In the final analysis, ‘money makes the world go around’ or more often than not, down a very dark, black pit. And into the black pit in the Eighties and onwards has sunk the single play because ‘first nights’ are the most expensive. As stated, serials and series are cheaper because costs can be spread out over the run; plays have no such ability and are therefore considered an expensive luxury. Also, a play strand could afford to experiment with say, a historical-based piece one week, a science fiction piece the next, one set in contemporary London the next etcetera, etcetera. As Gerald Savory wrote in the BBC’s own in-house magazine Ariel in December 1968;
“One of the reasons that BBC-tv Drama is the envy of Europe is… that no attempt is made to please everyone at the same time by inventing an ‘average’ viewer. We respect the taste of the individual and aim at both pleasing and stimulating him.” The chances of that happening now is very remote indeed. The average viewer is, more often than not, what is looked to to provide the biggest ratings winner, and so those considered to be the successor to the single play – the two or three part mini-series – reflect similar themes and yarns over and over again with subtle variations.

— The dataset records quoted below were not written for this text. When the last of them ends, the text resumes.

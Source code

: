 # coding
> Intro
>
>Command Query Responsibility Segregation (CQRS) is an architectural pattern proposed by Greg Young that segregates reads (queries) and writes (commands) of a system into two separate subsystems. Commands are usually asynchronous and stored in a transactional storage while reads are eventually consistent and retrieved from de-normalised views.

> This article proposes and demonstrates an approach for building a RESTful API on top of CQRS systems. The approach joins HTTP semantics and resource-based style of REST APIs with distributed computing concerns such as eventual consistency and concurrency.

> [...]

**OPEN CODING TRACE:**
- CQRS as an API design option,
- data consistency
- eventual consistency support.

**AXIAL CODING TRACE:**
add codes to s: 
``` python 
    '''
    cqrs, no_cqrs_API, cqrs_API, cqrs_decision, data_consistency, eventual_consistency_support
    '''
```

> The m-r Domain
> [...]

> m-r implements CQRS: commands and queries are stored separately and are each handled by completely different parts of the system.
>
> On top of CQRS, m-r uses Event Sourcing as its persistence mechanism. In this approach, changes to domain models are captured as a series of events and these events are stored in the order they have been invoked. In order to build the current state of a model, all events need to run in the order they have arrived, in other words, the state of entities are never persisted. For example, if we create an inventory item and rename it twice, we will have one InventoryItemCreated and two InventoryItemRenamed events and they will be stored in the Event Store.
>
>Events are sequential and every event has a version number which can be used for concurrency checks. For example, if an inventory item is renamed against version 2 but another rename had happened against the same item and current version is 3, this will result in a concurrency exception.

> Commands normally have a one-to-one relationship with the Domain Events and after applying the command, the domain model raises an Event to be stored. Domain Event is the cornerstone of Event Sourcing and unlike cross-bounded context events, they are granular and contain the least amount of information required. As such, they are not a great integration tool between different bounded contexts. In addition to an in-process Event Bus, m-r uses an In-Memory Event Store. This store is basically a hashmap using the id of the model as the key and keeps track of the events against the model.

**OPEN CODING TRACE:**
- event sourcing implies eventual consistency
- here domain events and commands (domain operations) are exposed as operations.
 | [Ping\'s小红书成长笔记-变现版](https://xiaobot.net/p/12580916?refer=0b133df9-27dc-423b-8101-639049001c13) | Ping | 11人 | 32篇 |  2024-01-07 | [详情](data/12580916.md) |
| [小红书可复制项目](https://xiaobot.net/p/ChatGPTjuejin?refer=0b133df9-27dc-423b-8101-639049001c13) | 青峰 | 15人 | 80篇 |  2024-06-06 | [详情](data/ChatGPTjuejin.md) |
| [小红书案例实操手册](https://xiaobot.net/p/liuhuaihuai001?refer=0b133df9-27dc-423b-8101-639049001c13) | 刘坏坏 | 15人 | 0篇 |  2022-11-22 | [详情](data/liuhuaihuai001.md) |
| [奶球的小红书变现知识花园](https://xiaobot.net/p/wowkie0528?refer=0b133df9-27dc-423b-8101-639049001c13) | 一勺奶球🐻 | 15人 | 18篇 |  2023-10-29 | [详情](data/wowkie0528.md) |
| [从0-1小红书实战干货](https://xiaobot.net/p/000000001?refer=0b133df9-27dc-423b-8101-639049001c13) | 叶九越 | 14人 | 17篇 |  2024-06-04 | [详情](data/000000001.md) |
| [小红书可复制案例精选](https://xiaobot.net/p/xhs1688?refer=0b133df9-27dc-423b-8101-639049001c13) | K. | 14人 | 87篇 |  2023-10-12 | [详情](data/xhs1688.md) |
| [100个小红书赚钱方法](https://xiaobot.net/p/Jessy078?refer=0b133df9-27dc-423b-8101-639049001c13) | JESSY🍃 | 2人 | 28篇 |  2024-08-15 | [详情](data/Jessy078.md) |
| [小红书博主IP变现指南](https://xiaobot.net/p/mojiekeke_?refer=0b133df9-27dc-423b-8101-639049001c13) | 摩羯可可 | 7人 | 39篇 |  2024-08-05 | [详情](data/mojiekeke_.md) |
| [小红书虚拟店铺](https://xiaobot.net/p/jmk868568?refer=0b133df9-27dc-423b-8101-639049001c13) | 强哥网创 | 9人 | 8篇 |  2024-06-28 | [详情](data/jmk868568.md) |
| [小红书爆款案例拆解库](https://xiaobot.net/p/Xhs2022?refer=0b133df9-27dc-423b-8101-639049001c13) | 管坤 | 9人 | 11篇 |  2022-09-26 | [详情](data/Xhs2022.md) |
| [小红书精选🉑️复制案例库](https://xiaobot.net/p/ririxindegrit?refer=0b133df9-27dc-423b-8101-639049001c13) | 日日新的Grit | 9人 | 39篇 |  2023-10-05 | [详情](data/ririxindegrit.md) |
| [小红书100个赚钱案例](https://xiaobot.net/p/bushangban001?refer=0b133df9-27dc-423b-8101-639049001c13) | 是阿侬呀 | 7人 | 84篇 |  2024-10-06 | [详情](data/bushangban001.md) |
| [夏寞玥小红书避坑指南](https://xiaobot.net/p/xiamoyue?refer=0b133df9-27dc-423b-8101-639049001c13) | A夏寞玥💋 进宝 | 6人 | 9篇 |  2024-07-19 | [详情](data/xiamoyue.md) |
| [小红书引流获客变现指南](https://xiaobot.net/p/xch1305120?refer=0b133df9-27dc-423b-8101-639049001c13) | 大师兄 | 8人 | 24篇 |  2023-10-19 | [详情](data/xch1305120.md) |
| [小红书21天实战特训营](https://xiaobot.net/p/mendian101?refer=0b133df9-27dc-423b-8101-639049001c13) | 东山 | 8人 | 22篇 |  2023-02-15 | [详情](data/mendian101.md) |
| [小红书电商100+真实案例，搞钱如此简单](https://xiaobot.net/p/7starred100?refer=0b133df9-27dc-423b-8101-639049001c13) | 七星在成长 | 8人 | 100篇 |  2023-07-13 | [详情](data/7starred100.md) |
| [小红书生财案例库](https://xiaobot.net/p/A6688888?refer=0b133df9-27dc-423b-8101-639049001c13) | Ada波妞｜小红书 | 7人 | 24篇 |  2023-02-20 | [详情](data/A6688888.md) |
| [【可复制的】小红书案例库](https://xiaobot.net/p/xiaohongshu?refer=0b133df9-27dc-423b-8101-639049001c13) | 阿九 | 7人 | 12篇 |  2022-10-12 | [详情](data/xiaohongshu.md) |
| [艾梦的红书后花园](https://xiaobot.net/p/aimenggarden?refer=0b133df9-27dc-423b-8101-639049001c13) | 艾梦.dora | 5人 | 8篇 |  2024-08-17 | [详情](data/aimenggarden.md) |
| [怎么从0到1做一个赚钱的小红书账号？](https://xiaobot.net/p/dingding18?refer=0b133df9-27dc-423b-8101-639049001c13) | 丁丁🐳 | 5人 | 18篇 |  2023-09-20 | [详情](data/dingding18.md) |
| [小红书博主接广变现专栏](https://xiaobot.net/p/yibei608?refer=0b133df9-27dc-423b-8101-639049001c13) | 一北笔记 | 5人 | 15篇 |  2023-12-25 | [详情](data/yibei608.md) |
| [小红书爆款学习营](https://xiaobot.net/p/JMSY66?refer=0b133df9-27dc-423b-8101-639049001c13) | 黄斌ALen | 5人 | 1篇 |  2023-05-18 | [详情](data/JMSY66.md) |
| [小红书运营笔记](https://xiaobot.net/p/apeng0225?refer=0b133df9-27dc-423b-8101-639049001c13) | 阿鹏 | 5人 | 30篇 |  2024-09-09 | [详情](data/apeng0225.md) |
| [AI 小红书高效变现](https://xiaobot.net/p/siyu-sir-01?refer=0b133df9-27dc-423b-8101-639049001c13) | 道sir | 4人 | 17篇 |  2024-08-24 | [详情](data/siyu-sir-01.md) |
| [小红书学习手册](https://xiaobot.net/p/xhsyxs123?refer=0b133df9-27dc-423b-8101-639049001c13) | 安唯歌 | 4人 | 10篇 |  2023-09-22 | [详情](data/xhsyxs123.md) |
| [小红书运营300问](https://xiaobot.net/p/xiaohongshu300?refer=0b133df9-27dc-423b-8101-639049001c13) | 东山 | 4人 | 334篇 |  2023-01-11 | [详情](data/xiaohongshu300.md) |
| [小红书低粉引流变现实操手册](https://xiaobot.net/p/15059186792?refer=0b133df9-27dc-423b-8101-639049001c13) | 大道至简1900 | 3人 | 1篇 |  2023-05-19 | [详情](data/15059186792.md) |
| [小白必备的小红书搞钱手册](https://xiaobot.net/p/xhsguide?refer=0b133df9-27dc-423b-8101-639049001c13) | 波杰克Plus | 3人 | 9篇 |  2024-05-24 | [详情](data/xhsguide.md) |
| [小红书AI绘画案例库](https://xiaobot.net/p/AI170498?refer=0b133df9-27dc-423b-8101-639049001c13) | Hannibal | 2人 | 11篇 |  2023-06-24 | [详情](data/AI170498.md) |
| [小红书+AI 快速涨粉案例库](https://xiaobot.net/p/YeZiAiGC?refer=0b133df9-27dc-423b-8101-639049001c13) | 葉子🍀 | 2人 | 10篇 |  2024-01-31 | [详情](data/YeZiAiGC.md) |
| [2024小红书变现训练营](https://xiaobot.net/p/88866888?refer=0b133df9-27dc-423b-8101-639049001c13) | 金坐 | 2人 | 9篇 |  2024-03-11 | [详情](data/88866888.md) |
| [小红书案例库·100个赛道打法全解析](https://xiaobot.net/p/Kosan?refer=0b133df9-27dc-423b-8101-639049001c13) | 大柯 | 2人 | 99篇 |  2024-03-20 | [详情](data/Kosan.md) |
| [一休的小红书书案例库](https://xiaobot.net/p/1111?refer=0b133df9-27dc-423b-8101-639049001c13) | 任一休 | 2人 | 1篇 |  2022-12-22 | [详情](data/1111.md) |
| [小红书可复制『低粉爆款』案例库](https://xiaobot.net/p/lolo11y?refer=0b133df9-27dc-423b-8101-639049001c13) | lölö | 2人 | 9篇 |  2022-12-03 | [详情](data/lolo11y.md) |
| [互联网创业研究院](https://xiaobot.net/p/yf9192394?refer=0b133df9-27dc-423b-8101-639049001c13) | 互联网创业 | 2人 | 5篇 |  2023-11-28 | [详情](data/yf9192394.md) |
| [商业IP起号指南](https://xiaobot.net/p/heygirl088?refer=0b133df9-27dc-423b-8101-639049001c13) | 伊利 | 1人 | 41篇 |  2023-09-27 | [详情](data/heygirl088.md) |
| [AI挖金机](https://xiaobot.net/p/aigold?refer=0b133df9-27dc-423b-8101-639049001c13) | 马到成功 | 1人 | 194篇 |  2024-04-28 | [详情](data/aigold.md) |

And of course, spread over more than one night’s viewing, the makers can point to them as providing good value for money. Hmmm…

This is not to say that has not been any good work since the single play format died a death; that is simply not true. But it does make it more difficult for new writers to emerge and for genres not of the ‘kitchen sink’ brigade or ‘violent crime’ saga to be represented on screen in an age when those genres reflect normal life that a lot of us would like to get away from at home in our own living rooms, or at least have the option of doing so.

The single play reflected good value for money – creatively, as did the anthology. It would seem that creativity has been nipped in the bud for the most part. Whether the single play and anthology will ever recover and re-emerge onto our screens we will have to wait and see. But to improve the diversity of the output already there, they are most sorely needed.